Recensioni di libri

Quel che amore non è, un giallo di Silvano Giacosa.

Al terzo romanzo che esce in libreria con “Quel che amore non è“, Silvano Giacosa può dirsi abbia raggiunto il suo obiettivo. Almeno in parte. La scrittura è un lavoro complesso che richiede dedizione e costanza e sembrano queste doti non mancare al nostro autore langhetto.

Nell’ambientazione dello scenario di un romanzo ci sono, essenzialmente, due scuole di pensiero.

Una predilige la località che non c’è, inventata di sana pianta e in questo è maestra Jessica Fletcher interpretata dalla mitica, recentemente scomparsa, Angela Lansbury, ma anche Alessandra Carnevali, Andrea Camilleri ed altri ancora.

Diversi prediligono la descrizione del territorio come fossero una guida turistica, ad esempio Bruno Gambarotta, Margherita Oggero, Enrico Pandiani e soprattutto Massimo Tallone, ma non solo.

Assieme a questi due tipi di localizzazioni “geografiche” ci sono quelle storiche e archeologiche di Valerio Massimo Manfredi e Wilbur Smith, tanto per citarne alcuni.

Praticamente, leggere un libro può rappresentare una sorta di viaggio nella fantasia e nei luoghi.

Quel che amore non è
La copertina del libro

La trama

È l’autunno del 1961 quando Angelina Pavesio, che vive nelle campagne attorno a Vagliante, immaginaria cittadina delle Langhe, cerca di sopravvivere a un’esistenza che rischia di travolgerla.

Sale sul primo treno che capita sperando possa portarla altrove, in luogo lontano che sappia farle dimenticare tutte le sue miserie e gli affanni di una vita che le ha dato poco o niente.

L’illusione è che il destino le possa riservare un’altra dimensione, un’altra vita meno squallida di quella vissuta finora.

Sarà così?

Nella sua nuova vita incontrerà altre persone. Alcune ragguardevoli, altre meno che non le faranno rimpiangere la sua precedente esistenza.

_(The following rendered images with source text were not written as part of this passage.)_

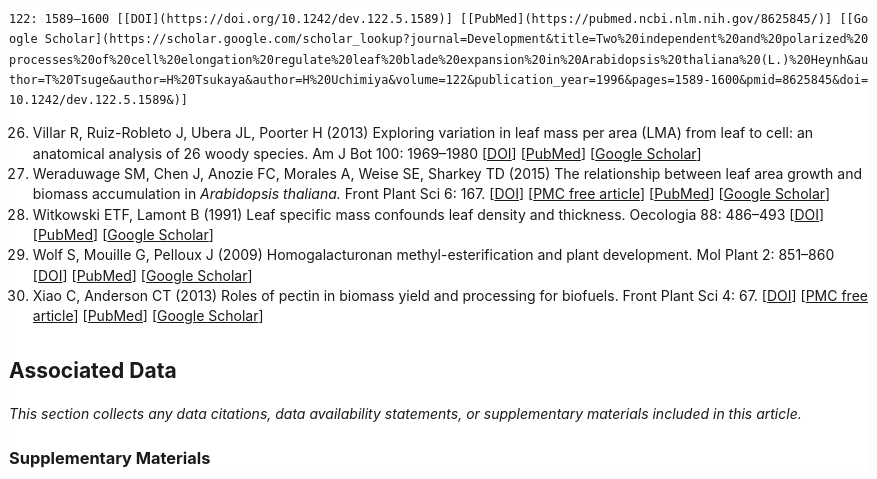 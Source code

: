     122: 1589–1600 [[DOI](https://doi.org/10.1242/dev.122.5.1589)] [[PubMed](https://pubmed.ncbi.nlm.nih.gov/8625845/)] [[Google Scholar](https://scholar.google.com/scholar_lookup?journal=Development&title=Two%20independent%20and%20polarized%20processes%20of%20cell%20elongation%20regulate%20leaf%20blade%20expansion%20in%20Arabidopsis%20thaliana%20(L.)%20Heynh&author=T%20Tsuge&author=H%20Tsukaya&author=H%20Uchimiya&volume=122&publication_year=1996&pages=1589-1600&pmid=8625845&doi=10.1242/dev.122.5.1589&)]
26. Villar R, Ruiz-Robleto J, Ubera JL, Poorter H (2013) Exploring variation in leaf mass per area (LMA) from leaf to cell: an anatomical analysis of 26 woody species. Am J Bot
    100: 1969–1980 [[DOI](https://doi.org/10.3732/ajb.1200562)] [[PubMed](https://pubmed.ncbi.nlm.nih.gov/24107583/)] [[Google Scholar](https://scholar.google.com/scholar_lookup?journal=Am%20J%20Bot&title=Exploring%20variation%20in%20leaf%20mass%20per%20area%20(LMA)%20from%20leaf%20to%20cell:%20an%20anatomical%20analysis%20of%2026%20woody%20species&author=R%20Villar&author=J%20Ruiz-Robleto&author=JL%20Ubera&author=H%20Poorter&volume=100&publication_year=2013&pages=1969-1980&pmid=24107583&doi=10.3732/ajb.1200562&)]
27. Weraduwage SM, Chen J, Anozie FC, Morales A, Weise SE, Sharkey TD (2015) The relationship between leaf area growth and biomass accumulation in *Arabidopsis thaliana.*
    Front Plant Sci
    6: 167. [[DOI](https://doi.org/10.3389/fpls.2015.00167)] [[PMC free article](/articles/PMC4391269/)] [[PubMed](https://pubmed.ncbi.nlm.nih.gov/25914696/)] [[Google Scholar](https://scholar.google.com/scholar_lookup?journal=Front%20Plant%20Sci&title=The%20relationship%20between%20leaf%20area%20growth%20and%20biomass%20accumulation%20in%20Arabidopsis%20thaliana.&author=SM%20Weraduwage&author=J%20Chen&author=FC%20Anozie&author=A%20Morales&author=SE%20Weise&volume=6&publication_year=2015&pages=167&pmid=25914696&doi=10.3389/fpls.2015.00167&)]
28. Witkowski ETF, Lamont B (1991) Leaf specific mass confounds leaf density and thickness. Oecologia
    88: 486–493 [[DOI](https://doi.org/10.1007/BF00317710)] [[PubMed](https://pubmed.ncbi.nlm.nih.gov/28312617/)] [[Google Scholar](https://scholar.google.com/scholar_lookup?journal=Oecologia&title=Leaf%20specific%20mass%20confounds%20leaf%20density%20and%20thickness&author=ETF%20Witkowski&author=B%20Lamont&volume=88&publication_year=1991&pages=486-493&pmid=28312617&doi=10.1007/BF00317710&)]
29. Wolf S, Mouille G, Pelloux J (2009) Homogalacturonan methyl-esterification and plant development. Mol Plant
    2: 851–860 [[DOI](https://doi.org/10.1093/mp/ssp066)] [[PubMed](https://pubmed.ncbi.nlm.nih.gov/19825662/)] [[Google Scholar](https://scholar.google.com/scholar_lookup?journal=Mol%20Plant&title=Homogalacturonan%20methyl-esterification%20and%20plant%20development&author=S%20Wolf&author=G%20Mouille&author=J%20Pelloux&volume=2&publication_year=2009&pages=851-860&pmid=19825662&doi=10.1093/mp/ssp066&)]
30. Xiao C, Anderson CT (2013) Roles of pectin in biomass yield and processing for biofuels. Front Plant Sci
    4: 67. [[DOI](https://doi.org/10.3389/fpls.2013.00067)] [[PMC free article](/articles/PMC3608898/)] [[PubMed](https://pubmed.ncbi.nlm.nih.gov/23543255/)] [[Google Scholar](https://scholar.google.com/scholar_lookup?journal=Front%20Plant%20Sci&title=Roles%20of%20pectin%20in%20biomass%20yield%20and%20processing%20for%20biofuels&author=C%20Xiao&author=CT%20Anderson&volume=4&publication_year=2013&pages=67&pmid=23543255&doi=10.3389/fpls.2013.00067&)]

## Associated Data

*This section collects any data citations, data availability statements, or supplementary materials included in this article.*

### Supplementary Materials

“Quel che amore non è” è una storia al femminile, fatta di violenze e brutture che sembrano non avere mai fine, come nella realtà che la fiction talvolta rappresenta venendo superata dalla vita reale che è ben peggiore.

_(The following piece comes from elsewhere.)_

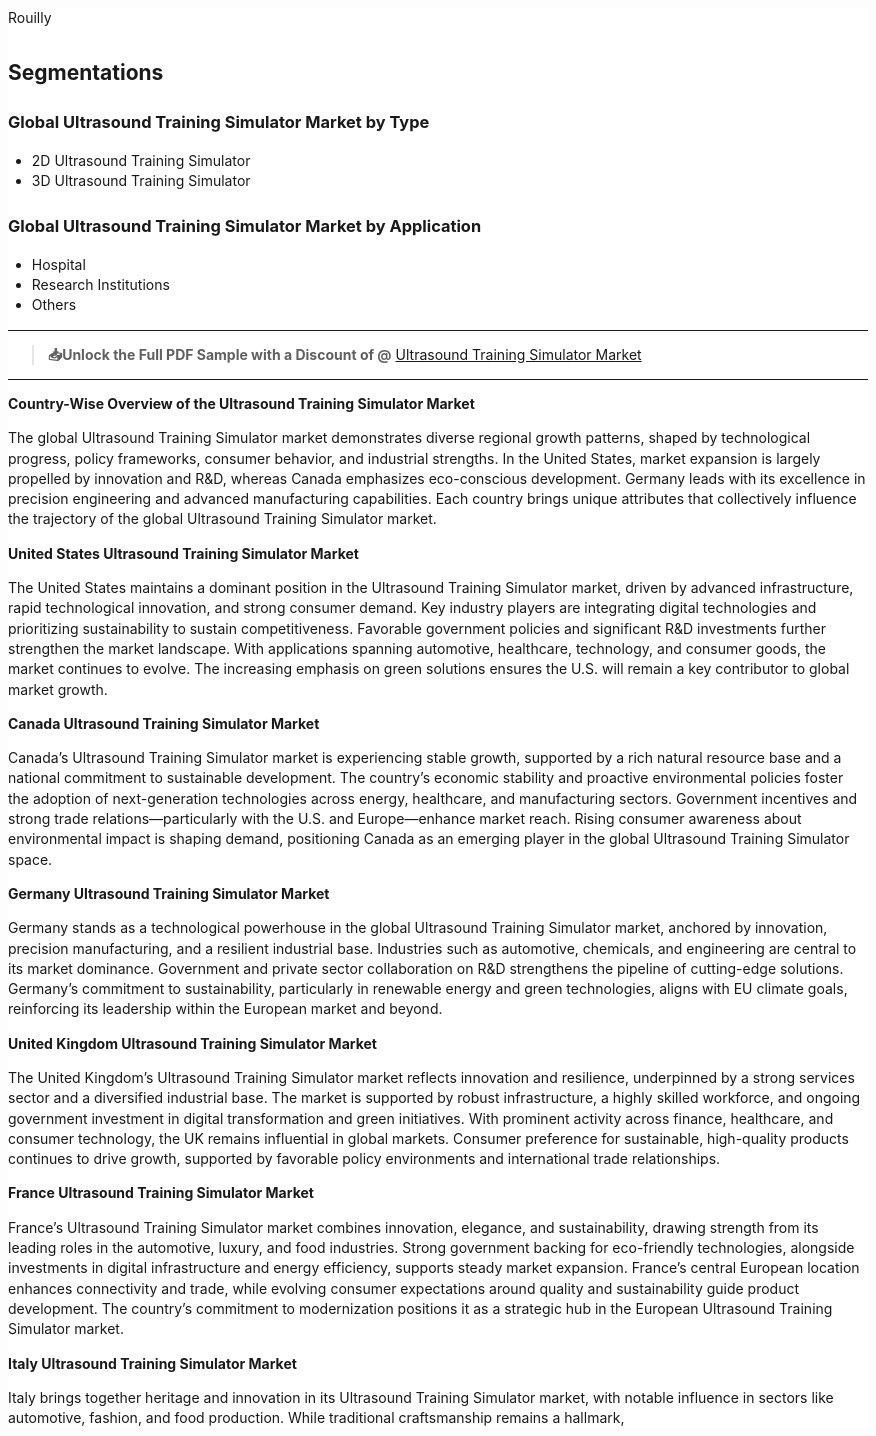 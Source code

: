 Rouilly</li></ul></p><p><h2>Segmentations</h2><h3>Global Ultrasound Training Simulator Market by Type</h3><ul><li>2D Ultrasound Training Simulator</li><li>3D Ultrasound Training Simulator</li></ul><h3>Global Ultrasound Training Simulator Market by Application</h3><ul><li>Hospital</li><li>Research Institutions</li><li>Others</li></ul></p><hr /><blockquote><p><strong>📥Unlock the Full PDF Sample with a Discount of @</strong> <a href="https://www.marketresearchintellect.com/ask-for-discount/?rid=1082438&amp;utm_source=Github-April&amp;utm_medium=049">Ultrasound Training Simulator Market</a></p></blockquote><hr /><p class="" data-start="217" data-end="261"><strong data-start="217" data-end="261">Country-Wise Overview of the Ultrasound Training Simulator Market</strong></p><p class="" data-start="263" data-end="774">The global Ultrasound Training Simulator market demonstrates diverse regional growth patterns, shaped by technological progress, policy frameworks, consumer behavior, and industrial strengths. In the United States, market expansion is largely propelled by innovation and R&amp;D, whereas Canada emphasizes eco-conscious development. Germany leads with its excellence in precision engineering and advanced manufacturing capabilities. Each country brings unique attributes that collectively influence the trajectory of the global Ultrasound Training Simulator market.</p><p class="" data-start="776" data-end="1421"><strong data-start="776" data-end="805">United States Ultrasound Training Simulator Market</strong></p><p class="" data-start="776" data-end="1421">The United States maintains a dominant position in the Ultrasound Training Simulator market, driven by advanced infrastructure, rapid technological innovation, and strong consumer demand. Key industry players are integrating digital technologies and prioritizing sustainability to sustain competitiveness. Favorable government policies and significant R&amp;D investments further strengthen the market landscape. With applications spanning automotive, healthcare, technology, and consumer goods, the market continues to evolve. The increasing emphasis on green solutions ensures the U.S. will remain a key contributor to global market growth.</p><p class="" data-start="1423" data-end="2019"><strong data-start="1423" data-end="1445">Canada Ultrasound Training Simulator Market</strong></p><p class="" data-start="1423" data-end="2019">Canada&rsquo;s Ultrasound Training Simulator market is experiencing stable growth, supported by a rich natural resource base and a national commitment to sustainable development. The country&rsquo;s economic stability and proactive environmental policies foster the adoption of next-generation technologies across energy, healthcare, and manufacturing sectors. Government incentives and strong trade relations&mdash;particularly with the U.S. and Europe&mdash;enhance market reach. Rising consumer awareness about environmental impact is shaping demand, positioning Canada as an emerging player in the global Ultrasound Training Simulator space.</p><p class="" data-start="2021" data-end="2591"><strong data-start="2021" data-end="2044">Germany Ultrasound Training Simulator Market</strong></p><p class="" data-start="2021" data-end="2591">Germany stands as a technological powerhouse in the global Ultrasound Training Simulator market, anchored by innovation, precision manufacturing, and a resilient industrial base. Industries such as automotive, chemicals, and engineering are central to its market dominance. Government and private sector collaboration on R&amp;D strengthens the pipeline of cutting-edge solutions. Germany&rsquo;s commitment to sustainability, particularly in renewable energy and green technologies, aligns with EU climate goals, reinforcing its leadership within the European market and beyond.</p><p class="" data-start="2593" data-end="3221"><strong data-start="2593" data-end="2623">United Kingdom Ultrasound Training Simulator Market</strong></p><p class="" data-start="2593" data-end="3221">The United Kingdom&rsquo;s Ultrasound Training Simulator market reflects innovation and resilience, underpinned by a strong services sector and a diversified industrial base. The market is supported by robust infrastructure, a highly skilled workforce, and ongoing government investment in digital transformation and green initiatives. With prominent activity across finance, healthcare, and consumer technology, the UK remains influential in global markets. Consumer preference for sustainable, high-quality products continues to drive growth, supported by favorable policy environments and international trade relationships.</p><p class="" data-start="3223" data-end="3838"><strong data-start="3223" data-end="3245">France Ultrasound Training Simulator Market</strong></p><p class="" data-start="3223" data-end="3838">France&rsquo;s Ultrasound Training Simulator market combines innovation, elegance, and sustainability, drawing strength from its leading roles in the automotive, luxury, and food industries. Strong government backing for eco-friendly technologies, alongside investments in digital infrastructure and energy efficiency, supports steady market expansion. France&rsquo;s central European location enhances connectivity and trade, while evolving consumer expectations around quality and sustainability guide product development. The country&rsquo;s commitment to modernization positions it as a strategic hub in the European Ultrasound Training Simulator market.</p><p class="" data-start="3840" data-end="4422"><strong data-start="3840" data-end="3861">Italy Ultrasound Training Simulator Market</strong></p><p class="" data-start="3840" data-end="4422">Italy brings together heritage and innovation in its Ultrasound Training Simulator market, with notable influence in sectors like automotive, fashion, and food production. While traditional craftsmanship remains a hallmark,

In un mare di turpitudine, Pietro Vincenti è il maresciallo della locale stazione Carabinieri, al suo primo caso davvero importante.

Un’indagine che avrebbe preferito avviare in tempi migliori ma che, tuttavia, da buon investigatore, aspettava da tempo.

Oltre ogni sua aspettativa, si rivelerà un vero puzzle che dovrà sistemare pezzo dopo pezzo e lo porterà a scoprire realtà inaspettate, dominate da un sottobosco di personaggi inquietanti, tutti con qualcosa da nascondere.

Tenendo conto che anche i taglieggiamenti degli usurai renderanno l’indagine più complessa.

Il romanzo, per alleggerire la tensione, cerca con l’ironia di far calare la suspence, ma sarà difficile venire a capo dell’enigma che sempre incombe.

Il romanzo, nonostante il taglio ironico e leggero, prova a trattare temi importanti e, purtroppo, fin troppo attuali, come la violenza sulle donne e più in generale, la difficoltà nell’affrontare la vita che non esclude nessuno dagli affanni.

Conclusioni

Un racconto dove, più che l’inchiesta, contano i risvolti umani. Nelle pagine del romanzo viene trattato, con garbo, l’universo emotivo di due principali protagonisti. I loro problemi esistenziali, la loro voglia di riscatto, il dolore e la sofferenza per la lontananza, reale e affettiva, dalle persone amate. Senza la speranza che tutto si inquadri al meglio, umane vicende che fanno da sfondo all’indagine del maresciallo Pietro Vincenti e al viaggio della contadina Angelina.

Con 261 pagine, “Quel che amore non è” è uscito a maggio 2023 ed è disponibile nelle migliori librerie della provincia, sul sito de “Il Cielo Stellato Edizioni” e negli store on-line.